Correlation coefficient (r)

P

Phil C

Hi folks,

This question is similar to Elizabeth Brown's, but with a slight twist. I am
also looking to calculate r ..from a exponential function plotted as a
log-lin scatter graph:

I posted last week (5 August) about a way of calculating the correlation
coefficient from a log-lin plot that is tolerant of deleted/mssing data, but
the proposed solution (CORREL array-entered) doesn't seem to work. Unless I
have overlooked something?

To restate, I have a Log-lin plot based on data in columns A and C. Column C
contains the y-values.

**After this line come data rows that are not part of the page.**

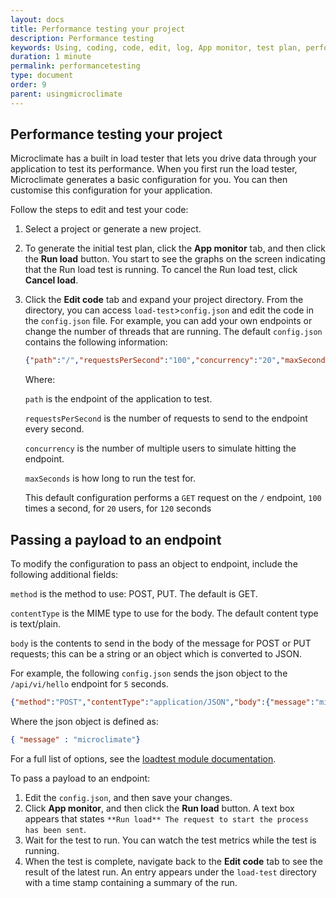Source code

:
 ```yaml
---
layout: docs
title: Performance testing your project
description: Performance testing
keywords: Using, coding, code, edit, log, App monitor, test plan, performance, run load, metrics, load test directory
duration: 1 minute
permalink: performancetesting
type: document
order: 9
parent: usingmicroclimate
---
```


## Performance testing your project

Microclimate has a built in load tester that lets you drive data through your application to test its performance.  When you first run the load tester, Microclimate generates a basic configuration for you. You can then customise this configuration for your application.

Follow the steps to edit and test your code:
1. Select a project or generate a new project.
2. To generate the initial test plan, click the **App monitor** tab, and then click the **Run load** button. You start to see the graphs on the screen indicating that the Run load test is running. To cancel the Run load test, click **Cancel load**. 
4. Click the **Edit code** tab and expand your project directory. From the directory, you can access `load-test`>`config.json` and edit the code in the `config.json` file. For example, you can add your own endpoints or change the number of threads that are running.  The default `config.json` contains the following information:

   ```json
   {"path":"/","requestsPerSecond":"100","concurrency":"20","maxSeconds":"120"}
   ```

   Where:

   `path` is the endpoint of the application to test.

   `requestsPerSecond` is the number of requests to send to the endpoint every second.

   `concurrency` is the number of multiple users to simulate hitting the endpoint.

   `maxSeconds` is how long to run the test for.

   This default configuration performs a `GET` request on the `/` endpoint, `100` times a second, for `20` users, for `120` seconds

## Passing a payload to an endpoint

To modify the configuration to pass an object to endpoint, include the following additional fields:

`method` is the method to use: POST, PUT. The default is GET.

`contentType` is the MIME type to use for the body. The default content type is text/plain.

`body` is the contents to send in the body of the message for POST or PUT requests; this can be a string or an object which is converted to JSON.

For example, the following `config.json` sends the json object to the `/api/vi/hello` endpoint for `5` seconds.

```json
{"method":"POST","contentType":"application/JSON","body":{"message":"microclimate"},"path":"/api/v1/hello","maxSeconds":"5"}
```

Where the json object is defined as:

```json
{ "message" : "microclimate"}
```

For a full list of options, see the [loadtest module documentation](https://www.npmjs.com/package/loadtest).

To pass a payload to an endpoint:
1. Edit the `config.json`, and then save your changes.
2. Click **App monitor**, and then click the **Run load** button. A text box appears that states `**Run load** The request to start the process has been sent`.
3. Wait for the test to run. You can watch the test metrics while the test is running.
4. When the test is complete, navigate back to the **Edit code** tab to see the result of the latest run. An entry appears under the `load-test` directory with a time stamp containing a summary of the run.
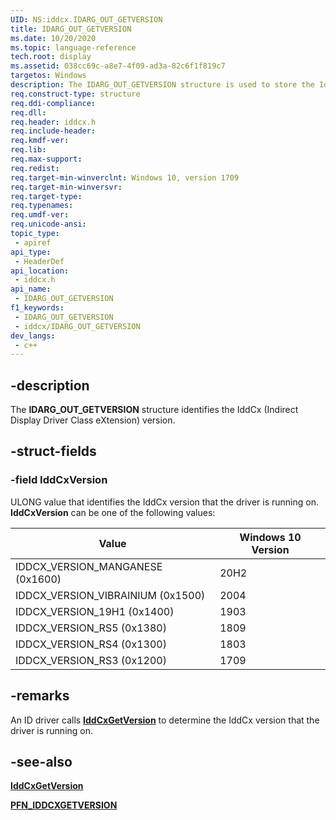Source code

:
 ```yaml
---
UID: NS:iddcx.IDARG_OUT_GETVERSION
title: IDARG_OUT_GETVERSION
ms.date: 10/20/2020
ms.topic: language-reference
tech.root: display
ms.assetid: 038cc69c-a8e7-4f09-ad3a-82c6f1f819c7
targetos: Windows
description: The IDARG_OUT_GETVERSION structure is used to store the IddCx (Indirect Display Driver Class eXtension) version.
req.construct-type: structure
req.ddi-compliance: 
req.dll: 
req.header: iddcx.h
req.include-header: 
req.kmdf-ver: 
req.lib: 
req.max-support: 
req.redist: 
req.target-min-winverclnt: Windows 10, version 1709
req.target-min-winversvr: 
req.target-type: 
req.typenames: 
req.umdf-ver: 
req.unicode-ansi: 
topic_type:
 - apiref
api_type:
 - HeaderDef
api_location:
 - iddcx.h
api_name:
 - IDARG_OUT_GETVERSION
f1_keywords:
 - IDARG_OUT_GETVERSION
 - iddcx/IDARG_OUT_GETVERSION
dev_langs:
 - c++
---
```


## -description

The **IDARG_OUT_GETVERSION** structure identifies the IddCx (Indirect Display Driver Class eXtension) version.

## -struct-fields

### -field IddCxVersion

ULONG value that identifies the IddCx version that the driver is running on. **IddCxVersion** can be one of the following values:

| Value                             | Windows 10 Version |
|-----------------------------------|------------------- |
| IDDCX_VERSION_MANGANESE (0x1600)  | 20H2               |
| IDDCX_VERSION_VIBRAINIUM (0x1500) | 2004               |
| IDDCX_VERSION_19H1 (0x1400)       | 1903               |
| IDDCX_VERSION_RS5 (0x1380)        | 1809               |
| IDDCX_VERSION_RS4 (0x1300)        | 1803               |
| IDDCX_VERSION_RS3 (0x1200)        | 1709               |

## -remarks

An ID driver calls [**IddCxGetVersion**](nf-iddcx-iddcxgetversion.md) to determine the IddCx version that the driver is running on.

## -see-also

[**IddCxGetVersion**](nf-iddcx-iddcxgetversion.md)

[**PFN_IDDCXGETVERSION**](nc-iddcx-pfn_iddcxgetversion.md)

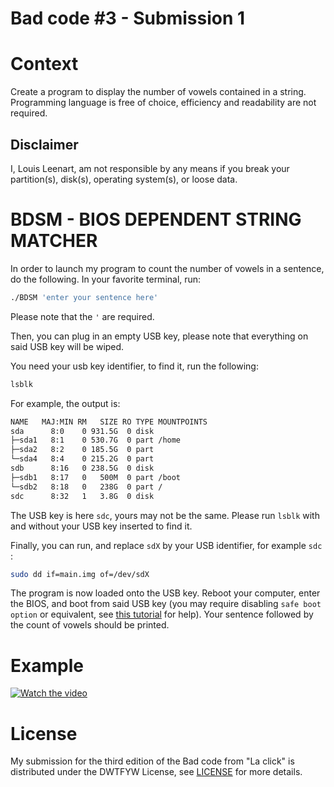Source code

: # Bad code #3 - Submission 1

# Context

Create a program to display the number of vowels contained in a string. Programming language is free of choice, efficiency and readability are not required.

## Disclaimer

I, Louis Leenart, am not responsible by any means if you break your partition(s), disk(s), operating system(s), or loose data.

# BDSM - BIOS DEPENDENT STRING MATCHER

In order to launch my program to count the number of vowels in a sentence, do the following. In your favorite terminal, run:

```bash
./BDSM 'enter your sentence here'
```

Please note that the `'` are required.

Then, you can plug in an empty USB key, please note that everything on said USB key will be wiped.

You need your usb key identifier, to find it, run the following:

```bash
lsblk
```

For example, the output is:

```bash
NAME   MAJ:MIN RM   SIZE RO TYPE MOUNTPOINTS
sda      8:0    0 931.5G  0 disk
├─sda1   8:1    0 530.7G  0 part /home
├─sda2   8:2    0 185.5G  0 part
└─sda4   8:4    0 215.2G  0 part
sdb      8:16   0 238.5G  0 disk
├─sdb1   8:17   0   500M  0 part /boot
└─sdb2   8:18   0   238G  0 part /
sdc      8:32   1   3.8G  0 disk
```

The USB key is here `sdc`, yours may not be the same. Please run `lsblk` with and without your USB key inserted to find it.

Finally, you can run, and replace `sdX` by your USB identifier, for example `sdc` :

```bash
sudo dd if=main.img of=/dev/sdX
```

The program is now loaded onto the USB key. Reboot your computer, enter the BIOS, and boot from said USB key (you may require disabling `safe boot option` or equivalent, see [this tutorial](https://www.malekal.com/comment-demarrer-ordinateur-cle-usb/) for help). Your sentence followed by the count of vowels should be printed.

# Example

[![Watch the video](https://img.youtube.com/vi/OJno2fkPDCU/maxresdefault.jpg)](https://www.youtube.com/watch?v=OJno2fkPDCU)


# License

My submission for the third edition of the Bad code from "La click" is distributed under the DWTFYW License, see [LICENSE](LICENSE) for more details.
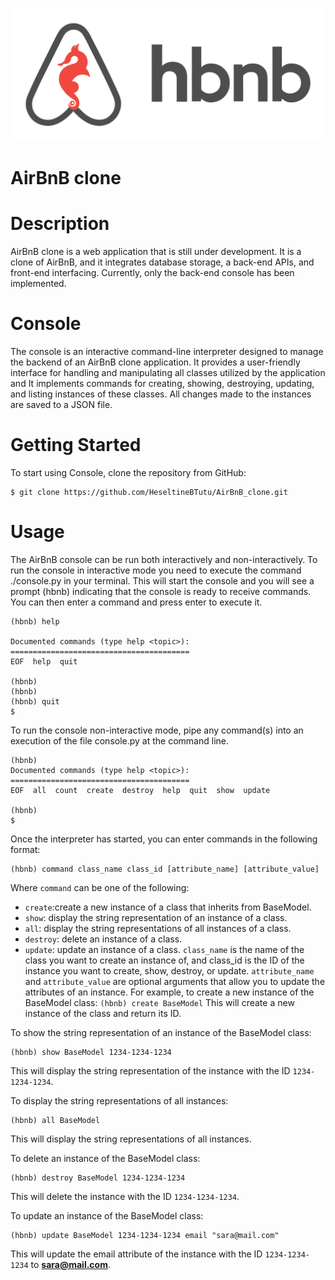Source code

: ![alt text](assets/hbnb.png)

# AirBnB clone

# Description
AirBnB clone is a web application that is still under development. It is a clone of AirBnB, and it integrates database storage, a back-end APIs, and front-end interfacing. Currently, only the back-end console has been implemented.

# Console
The console is an interactive command-line interpreter designed to manage the backend of an AirBnB clone application. It provides a user-friendly interface for handling and manipulating all classes utilized by the application and It implements commands for creating, showing, destroying, updating, and listing instances of these classes. All changes made to the instances are saved to a JSON file.

# Getting Started
To start using Console, clone the repository from GitHub:
```
$ git clone https://github.com/HeseltineBTutu/AirBnB_clone.git
```
# Usage

The AirBnB console can be run both interactively and non-interactively. To run the console in interactive mode you need to execute the command ./console.py in your terminal. This will start the console and you will see a prompt (hbnb) indicating that the console is ready to receive commands. You can then enter a command and press enter to execute it.
```$ ./console.py
(hbnb) help

Documented commands (type help <topic>):
========================================
EOF  help  quit

(hbnb) 
(hbnb) 
(hbnb) quit
$
```
To run the console non-interactive mode, pipe any command(s) into an execution of the file console.py at the command line.
```$ echo "help" | ./console.py
(hbnb) 
Documented commands (type help <topic>):
========================================
EOF  all  count  create  destroy  help  quit  show  update

(hbnb) 
$
```
Once the interpreter has started, you can enter commands in the following format:
```
(hbnb) command class_name class_id [attribute_name] [attribute_value]
```
Where ```command``` can be one of the following:
- ```create```:create a new instance of a class that inherits from BaseModel.
- ```show```: display the string representation of an instance of a class.
- ```all```: display the string representations of all instances of a class.
- ```destroy```: delete an instance of a class.
-  ```update```: update an instance of a class.
```class_name``` is the name of the class you want to create an instance of, and
class_id is the ID of the instance you want to create, show, destroy, or update.
```attribute_name``` and ```attribute_value``` are optional arguments that allow you to update the attributes of an 
instance.
For example, to create a new instance of the BaseModel class:
```(hbnb) create BaseModel```
This will create a new instance of the class and return its ID.

To show the string representation of an instance of the BaseModel class:
```
(hbnb) show BaseModel 1234-1234-1234
```
This will display the string representation of the instance with the ID ```1234-1234-1234```.

To display the string representations of all instances:
```
(hbnb) all BaseModel
```
This will display the string representations of all instances.

To delete an instance of the BaseModel class:
```
(hbnb) destroy BaseModel 1234-1234-1234
```
This will delete the instance with the ID ```1234-1234-1234```.

To update an instance of the BaseModel class:
```
(hbnb) update BaseModel 1234-1234-1234 email "sara@mail.com"
```
This will update the email attribute of the instance with the ID ```1234-1234-1234``` to 
**sara@mail.com**.














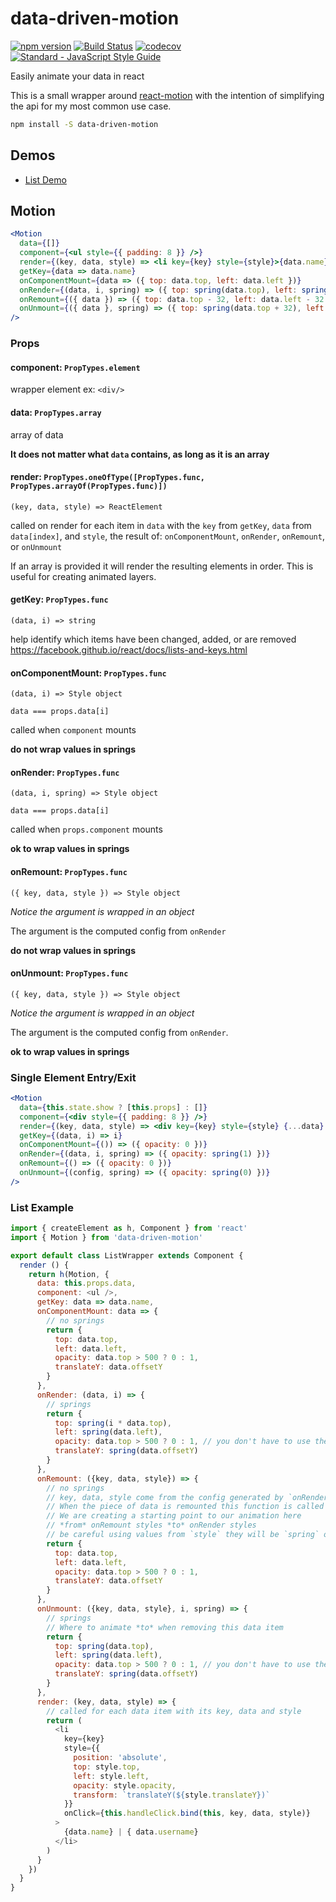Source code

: # data-driven-motion

[![npm version](https://badge.fury.io/js/data-driven-motion.svg)](https://badge.fury.io/js/data-driven-motion)
[![Build Status](https://travis-ci.org/tkh44/data-driven-motion.svg?branch=master)](https://travis-ci.org/tkh44/data-driven-motion)
[![codecov](https://codecov.io/gh/tkh44/data-driven-motion/branch/master/graph/badge.svg)](https://codecov.io/gh/tkh44/data-driven-motion)
[![Standard - JavaScript Style Guide](https://img.shields.io/badge/code_style-standard-brightgreen.svg)](https://img.shields.io/badge/code_style-standard-brightgreen.svg)



Easily animate your data in react

This is a small wrapper around [react-motion](https://github.com/chenglou/react-motion) with the intention of simplifying the api for my most common use case.


```bash
npm install -S data-driven-motion
```

## Demos
* [List Demo](https://jsfiddle.net/tkh44/vmkjuam4/)

## Motion

```jsx
<Motion
  data={[]}
  component={<ul style={{ padding: 8 }} />}
  render={(key, data, style) => <li key={key} style={style}>{data.name}</li>}
  getKey={data => data.name}
  onComponentMount={data => ({ top: data.top, left: data.left })}
  onRender={(data, i, spring) => ({ top: spring(data.top), left: spring(data.left) })}
  onRemount={({ data }) => ({ top: data.top - 32, left: data.left - 32 })}
  onUnmount={({ data }, spring) => ({ top: spring(data.top + 32), left: spring(data.left + 32) })}
/>
```

### Props

#### component: `PropTypes.element`
wrapper element 
ex: `<div/>`


#### data: `PropTypes.array`
array of data

**It does not matter what `data` contains, as long as it is an array**

#### render: `PropTypes.oneOfType([PropTypes.func, PropTypes.arrayOf(PropTypes.func)])`
`(key, data, style) => ReactElement`

called on render for each item in `data` with the `key` from `getKey`, `data` from `data[index]`, and
`style`, the result of: `onComponentMount`, `onRender`, `onRemount`, or `onUnmount`

If an array is provided it will render the resulting elements in order.
This is useful for creating animated layers.


#### getKey: `PropTypes.func`
`(data, i) => string`

help identify which items have been changed, added, or are removed
https://facebook.github.io/react/docs/lists-and-keys.html


#### onComponentMount: `PropTypes.func`
`(data, i) => Style object`

`data === props.data[i]`

called when `component` mounts

__do not wrap values in springs__


#### onRender: `PropTypes.func`
`(data, i, spring) => Style object`

`data === props.data[i]`

called when `props.component` mounts

__ok to wrap values in springs__


#### onRemount: `PropTypes.func`

`({ key, data, style }) => Style object`

*Notice the argument is wrapped in an object*

The argument is the computed config from `onRender` 

__do not wrap values in springs__


#### onUnmount: `PropTypes.func`

`({ key, data, style }) => Style object`

*Notice the argument is wrapped in an object*

The argument is the computed config from `onRender`. 

__ok to wrap values in springs__


### Single Element Entry/Exit
```jsx
<Motion
  data={this.state.show ? [this.props] : []}
  component={<div style={{ padding: 8 }} />}
  render={(key, data, style) => <div key={key} style={style} {...data} />}
  getKey={(data, i) => i}
  onComponentMount={()) => ({ opacity: 0 })}
  onRender={(data, i, spring) => ({ opacity: spring(1) })}
  onRemount={() => ({ opacity: 0 })}
  onUnmount={(config, spring) => ({ opacity: spring(0) })}
/>
```

### List Example
```javascript
import { createElement as h, Component } from 'react'
import { Motion } from 'data-driven-motion'

export default class ListWrapper extends Component {
  render () {
    return h(Motion, {
      data: this.props.data,
      component: <ul />,
      getKey: data => data.name,
      onComponentMount: data => {
        // no springs
        return {
          top: data.top,
          left: data.left,
          opacity: data.top > 500 ? 0 : 1,
          translateY: data.offsetY
        }
      },
      onRender: (data, i) => {
        // springs
        return {
          top: spring(i * data.top),
          left: spring(data.left),
          opacity: data.top > 500 ? 0 : 1, // you don't have to use them,
          translateY: spring(data.offsetY)
        }
      },
      onRemount: ({key, data, style}) => {
        // no springs
        // key, data, style come from the config generated by `onRender`.
        // When the piece of data is remounted this function is called to override the initial position of the rendered element
        // We are creating a starting point to our animation here
        // *from* onRemount styles *to* onRender styles
        // be careful using values from `style` they will be `spring` objects
        return {
          top: data.top,
          left: data.left,
          opacity: data.top > 500 ? 0 : 1,
          translateY: data.offsetY
        }
      },
      onUnmount: ({key, data, style}, i, spring) => {
        // springs
        // Where to animate *to* when removing this data item
        return {
          top: spring(data.top),
          left: spring(data.left),
          opacity: data.top > 500 ? 0 : 1, // you don't have to use them,
          translateY: spring(data.offsetY)
        }
      },
      render: (key, data, style) => {
        // called for each data item with its key, data and style
        return (
          <li
            key={key}
            style={{
              position: 'absolute',
              top: style.top,
              left: style.left,
              opacity: style.opacity,
              transform: `translateY(${style.translateY})`
            }}
            onClick={this.handleClick.bind(this, key, data, style)}
          >
            {data.name} | { data.username}
          </li>
        )
      }
    })
  }
}
```
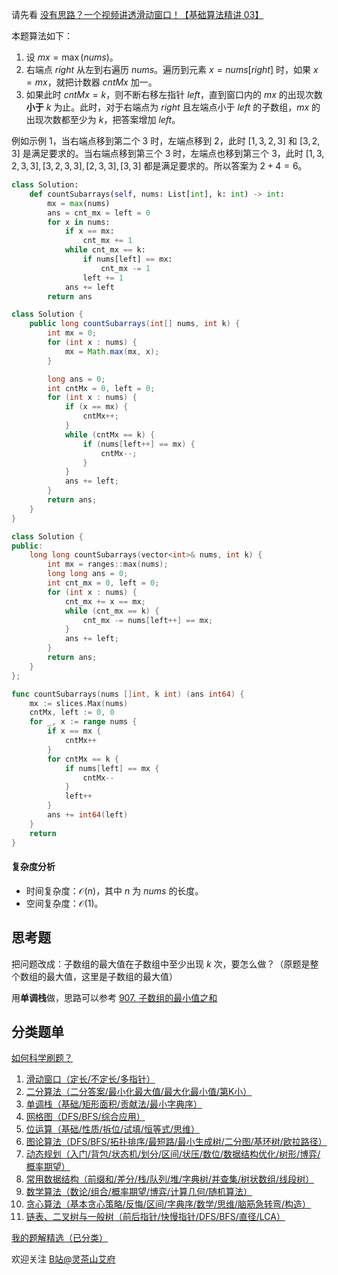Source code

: 请先看 [没有思路？一个视频讲透滑动窗口！【基础算法精讲 03】](https://www.bilibili.com/video/BV1hd4y1r7Gq/)

本题算法如下：

1. 设 $\textit{mx} = \max(\textit{nums})$。
2. 右端点 $\textit{right}$ 从左到右遍历 $\textit{nums}$。遍历到元素 $x=\textit{nums}[\textit{right}]$ 时，如果 $x=\textit{mx}$，就把计数器 $\textit{cntMx}$ 加一。
3. 如果此时 $\textit{cntMx}=k$，则不断右移左指针 $\textit{left}$，直到窗口内的 $\textit{mx}$ 的出现次数**小于** $k$ 为止。此时，对于右端点为 $\textit{right}$ 且左端点小于 $\textit{left}$ 的子数组，$\textit{mx}$ 的出现次数都至少为 $k$，把答案增加 $\textit{left}$。

例如示例 1，当右端点移到第二个 $3$ 时，左端点移到 $2$，此时 $[1,3,2,3]$ 和 $[3,2,3]$ 是满足要求的。当右端点移到第三个 $3$ 时，左端点也移到第三个 $3$，此时 $[1,3,2,3,3], [3,2,3,3], [2,3,3], [3,3]$ 都是满足要求的。所以答案为 $2+4=6$。

```py [sol-Python3]
class Solution:
    def countSubarrays(self, nums: List[int], k: int) -> int:
        mx = max(nums)
        ans = cnt_mx = left = 0
        for x in nums:
            if x == mx:
                cnt_mx += 1
            while cnt_mx == k:
                if nums[left] == mx:
                    cnt_mx -= 1
                left += 1
            ans += left
        return ans
```

```java [sol-Java]
class Solution {
    public long countSubarrays(int[] nums, int k) {
        int mx = 0;
        for (int x : nums) {
            mx = Math.max(mx, x);
        }

        long ans = 0;
        int cntMx = 0, left = 0;
        for (int x : nums) {
            if (x == mx) {
                cntMx++;
            }
            while (cntMx == k) {
                if (nums[left++] == mx) {
                    cntMx--;
                }
            }
            ans += left;
        }
        return ans;
    }
}
```

```cpp [sol-C++]
class Solution {
public:
    long long countSubarrays(vector<int>& nums, int k) {
        int mx = ranges::max(nums);
        long long ans = 0;
        int cnt_mx = 0, left = 0;
        for (int x : nums) {
            cnt_mx += x == mx;
            while (cnt_mx == k) {
                cnt_mx -= nums[left++] == mx;
            }
            ans += left;
        }
        return ans;
    }
};
```

```go [sol-Go]
func countSubarrays(nums []int, k int) (ans int64) {
	mx := slices.Max(nums)
	cntMx, left := 0, 0
	for _, x := range nums {
		if x == mx {
			cntMx++
		}
		for cntMx == k {
			if nums[left] == mx {
				cntMx--
			}
			left++
		}
		ans += int64(left)
	}
	return
}
```

#### 复杂度分析

- 时间复杂度：$\mathcal{O}(n)$，其中 $n$ 为 $\textit{nums}$ 的长度。
- 空间复杂度：$\mathcal{O}(1)$。

## 思考题

把问题改成：子数组的最大值在子数组中至少出现 $k$ 次，要怎么做？（原题是整个数组的最大值，这里是子数组的最大值）

用**单调栈**做，思路可以参考 [907. 子数组的最小值之和](https://leetcode.cn/problems/sum-of-subarray-minimums/)

## 分类题单

[如何科学刷题？](https://leetcode.cn/circle/discuss/RvFUtj/)

1. [滑动窗口（定长/不定长/多指针）](https://leetcode.cn/circle/discuss/0viNMK/)
2. [二分算法（二分答案/最小化最大值/最大化最小值/第K小）](https://leetcode.cn/circle/discuss/SqopEo/)
3. [单调栈（基础/矩形面积/贡献法/最小字典序）](https://leetcode.cn/circle/discuss/9oZFK9/)
4. [网格图（DFS/BFS/综合应用）](https://leetcode.cn/circle/discuss/YiXPXW/)
5. [位运算（基础/性质/拆位/试填/恒等式/思维）](https://leetcode.cn/circle/discuss/dHn9Vk/)
6. [图论算法（DFS/BFS/拓扑排序/最短路/最小生成树/二分图/基环树/欧拉路径）](https://leetcode.cn/circle/discuss/01LUak/)
7. [动态规划（入门/背包/状态机/划分/区间/状压/数位/数据结构优化/树形/博弈/概率期望）](https://leetcode.cn/circle/discuss/tXLS3i/)
8. [常用数据结构（前缀和/差分/栈/队列/堆/字典树/并查集/树状数组/线段树）](https://leetcode.cn/circle/discuss/mOr1u6/)
9. [数学算法（数论/组合/概率期望/博弈/计算几何/随机算法）](https://leetcode.cn/circle/discuss/IYT3ss/)
10. [贪心算法（基本贪心策略/反悔/区间/字典序/数学/思维/脑筋急转弯/构造）](https://leetcode.cn/circle/discuss/g6KTKL/)
11. [链表、二叉树与一般树（前后指针/快慢指针/DFS/BFS/直径/LCA）](https://leetcode.cn/circle/discuss/K0n2gO/)

[我的题解精选（已分类）](https://github.com/EndlessCheng/codeforces-go/blob/master/leetcode/SOLUTIONS.md)

欢迎关注 [B站@灵茶山艾府](https://space.bilibili.com/206214)
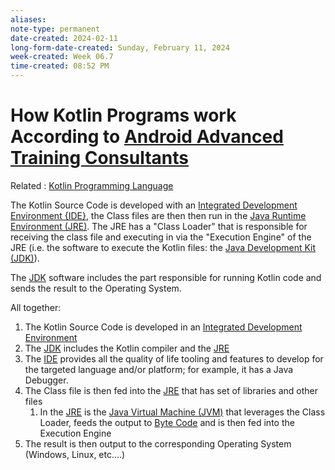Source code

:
 ```yaml
---
aliases:
note-type: permanent
date-created: 2024-02-11
long-form-date-created: Sunday, February 11, 2024
week-created: Week 06.7
time-created: 08:52 PM
---
```


# How Kotlin Programs work According to [Android Advanced Training Consultants](Android%20Advanced%20Training%20Consultants)

Related : [Kotlin Programming Language](Kotlin%20Programming%20Language.md)

The Kotlin Source Code is developed with an [Integrated Development Environment {IDE}](Integrated%20Development%20Environment), the Class files are then then run in the [Java Runtime Environment (JRE)](Java%20Runtime%20Environment).
The JRE has a "Class Loader" that is responsible for receiving the class file and executing in
via the "Execution Engine" of the JRE (i.e. the software to execute the Kotlin files: the [Java Development Kit (JDK)](Java%20Development%20Kit)).

The [JDK](Java%20Development%20Kit) software includes the part responsible for running Kotlin code and sends the result to the Operating System.

All together:

1. The Kotlin Source Code is developed in an [Integrated Development Environment](Integrated%20Development%20Environment.md)
2. The [JDK](Java%20Development%20Kit.md) includes the Kotlin compiler and the [JRE](Java%20Runtime%20Environment.md)
3. The [IDE](Integrated%20Development%20Environment.md) provides all the quality of life tooling and features to develop for the targeted language and/or platform; for example, it has a Java Debugger.
4. The Class file is then fed into the [JRE](Java%20Runtime%20Environment.md) that has set of libraries and other files
   1. In the [JRE](Java%20Runtime%20Environment.md) is the [Java Virtual Machine (JVM)](Java%20Virtual%20Machine) that leverages the Class Loader, feeds the output to [Byte Code](Byte%20Code) and is then fed into the Execution Engine
5. The result is then output to the corresponding Operating System (Windows, Linux, etc....)
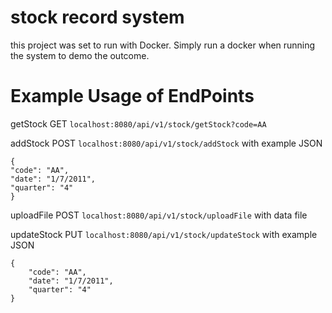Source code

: # stock record system

this project was set to run with Docker. Simply run a docker when running the system to demo the outcome.

# Example Usage of EndPoints
getStock GET `localhost:8080/api/v1/stock/getStock?code=AA`

addStock POST `localhost:8080/api/v1/stock/addStock`
with example JSON 
```
{
"code": "AA",
"date": "1/7/2011",
"quarter": "4"
}
```

uploadFile POST `localhost:8080/api/v1/stock/uploadFile`
with data file

updateStock PUT `localhost:8080/api/v1/stock/updateStock`
with example JSON
```
{
    "code": "AA",
    "date": "1/7/2011",
    "quarter": "4"
}
```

Columns A and B just contain data (A1:A4 =
100,150,200,250; B1:B4 = 4900,3700,3000,2500]. Column C is derived from
column B, thus: C1 =IF(B1="",NA(),B1), C2 =IF(B2="",NA(),B2) etc.
BTW, have to use NA() rather than "" or the graph fails when a data point is
deleted.

The log lin x-y plot + exponential trendline + equation derived from columns
A and C all work fine. Deleting either an x value (from column A) or a y
value from column B causes the associated data point to disappear from the
graph and the trendline is sensibly recalculated, including the correlation
coefficient (r). Unfortunately, I need to use the r value for further
calculations and am trying to use the CORREL func: =CORREL(LN(C1:C4),A1:A4),
which fails (returns #NA) if I delete one of the y values (say C3). It is OK
if I delete one of the x-values. If the R squared value displayed as a
trendline option can 'survive' deleting a y value then it must surely be
possible using a standard function? I have already found out (via this NG)
that using SLOPE and INTERCEPT instead of INDEX(LOGEST..) will give the
slope and intercept values even when there is missing data. I now just need
r!

Thanks for your help..

Phil
 
J

Jerry W. Lewis

You will usually get better results to a follow-up question if you keep
it in the same thread. Mike Middleton is very good, and probably marked
that thread to see if you had further questions ...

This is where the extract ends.